What to do – Each line of the data below containing "COALESCE" needs to be listed.

───── Given records

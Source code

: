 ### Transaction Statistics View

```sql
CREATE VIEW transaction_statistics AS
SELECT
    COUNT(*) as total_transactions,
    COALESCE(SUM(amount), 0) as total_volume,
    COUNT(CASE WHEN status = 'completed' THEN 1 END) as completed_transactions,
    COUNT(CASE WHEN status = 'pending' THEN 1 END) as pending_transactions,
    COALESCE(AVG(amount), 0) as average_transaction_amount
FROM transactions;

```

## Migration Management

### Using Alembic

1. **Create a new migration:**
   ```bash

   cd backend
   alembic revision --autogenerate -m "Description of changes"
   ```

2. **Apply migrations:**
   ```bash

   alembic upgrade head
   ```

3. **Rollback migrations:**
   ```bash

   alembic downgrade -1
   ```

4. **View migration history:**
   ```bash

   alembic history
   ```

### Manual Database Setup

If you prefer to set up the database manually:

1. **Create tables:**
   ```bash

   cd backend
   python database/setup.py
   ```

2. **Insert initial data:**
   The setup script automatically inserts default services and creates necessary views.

──────────

Task output –
    COALESCE(SUM(amount), 0) as total_volume,
    COALESCE(AVG(amount), 0) as average_transaction_amount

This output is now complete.